Offshore trust clampdown may net £500m
Advisers suggest that the Budget figure represents a huge underestimate of the avoidance going on through the schemes
Advisers suggest that the Budget figure represents a huge underestimate of the avoidance going on through the schemes
The chancellor could raise almost £500m a year by closing a key offshore
property tax loophole - ten times as much as Budget figures suggest.
The abolition of ‘seeding relief’, which allowed property companies and
individuals to put properties into offshore unit trusts as a way of avoiding
stamp duty of up to 4%, is predicted to generate £50m a year for the government,
according to figures released with the Budget statement.
But advisers have suggested that the figure represents a huge underestimate
of the avoidance going on through the schemes.
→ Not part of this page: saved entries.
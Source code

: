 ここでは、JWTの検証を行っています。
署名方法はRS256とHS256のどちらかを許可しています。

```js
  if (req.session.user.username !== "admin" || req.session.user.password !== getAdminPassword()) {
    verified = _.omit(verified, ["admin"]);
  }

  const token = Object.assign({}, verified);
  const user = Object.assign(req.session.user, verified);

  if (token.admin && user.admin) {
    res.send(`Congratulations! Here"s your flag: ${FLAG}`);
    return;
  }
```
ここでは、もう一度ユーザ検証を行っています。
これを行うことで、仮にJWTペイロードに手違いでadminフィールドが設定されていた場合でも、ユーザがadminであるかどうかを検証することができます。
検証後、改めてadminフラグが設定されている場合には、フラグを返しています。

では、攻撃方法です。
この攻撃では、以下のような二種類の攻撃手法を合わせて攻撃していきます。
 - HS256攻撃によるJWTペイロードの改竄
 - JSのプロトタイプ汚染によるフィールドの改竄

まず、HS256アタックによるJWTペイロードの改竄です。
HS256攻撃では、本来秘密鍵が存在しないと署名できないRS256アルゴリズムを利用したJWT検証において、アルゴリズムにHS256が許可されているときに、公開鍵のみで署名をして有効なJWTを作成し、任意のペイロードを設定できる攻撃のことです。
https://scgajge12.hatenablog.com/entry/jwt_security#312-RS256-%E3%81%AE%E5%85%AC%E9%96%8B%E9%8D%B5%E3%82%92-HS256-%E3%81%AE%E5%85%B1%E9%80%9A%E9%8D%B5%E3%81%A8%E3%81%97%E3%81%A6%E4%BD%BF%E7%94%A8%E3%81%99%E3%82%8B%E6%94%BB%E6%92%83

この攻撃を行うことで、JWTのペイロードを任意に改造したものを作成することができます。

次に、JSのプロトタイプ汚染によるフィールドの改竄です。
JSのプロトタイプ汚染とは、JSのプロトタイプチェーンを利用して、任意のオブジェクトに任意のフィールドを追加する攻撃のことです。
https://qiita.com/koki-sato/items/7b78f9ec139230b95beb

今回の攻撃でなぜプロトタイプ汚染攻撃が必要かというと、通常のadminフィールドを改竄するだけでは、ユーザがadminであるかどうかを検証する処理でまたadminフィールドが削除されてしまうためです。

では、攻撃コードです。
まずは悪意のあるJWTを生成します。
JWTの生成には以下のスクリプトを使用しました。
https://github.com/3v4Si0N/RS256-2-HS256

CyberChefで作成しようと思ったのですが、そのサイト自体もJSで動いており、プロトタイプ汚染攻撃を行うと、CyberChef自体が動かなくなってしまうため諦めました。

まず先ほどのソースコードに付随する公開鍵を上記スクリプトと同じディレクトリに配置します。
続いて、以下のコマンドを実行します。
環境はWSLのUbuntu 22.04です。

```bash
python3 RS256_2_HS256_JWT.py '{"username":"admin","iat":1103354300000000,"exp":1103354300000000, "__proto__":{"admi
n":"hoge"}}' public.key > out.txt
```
Jeff Webber, associate director at Chiltern, said the number of properties
being sold on free of stamp duty was so large that as much as ten times that sum
was being avoided.
Property industry insiders suggested that law firms had been lining up
clients to exploit the rules.
Webber said that one Jersey firm had employed 50 new people to process
transactions.
A spokesman for the British Property Federation described the clampdown as
closing of the stable door after the horse had bolted.
The closing of the loophole was part of a surprisingly muted set of
announcements on tax avoidance, predicted by many to be a key theme of the
Budget.
The government did use retrospective powers announced in the 2004 pre-Budget
report to rule out some abuses through employment products, raising £70m in the
first year.
Bill Dodwell, tax partner at Deloitte, said the move probably did not reflect
city bonus planning, which had been effectively targeted, but wealthy
individuals trying to take money out of their companies.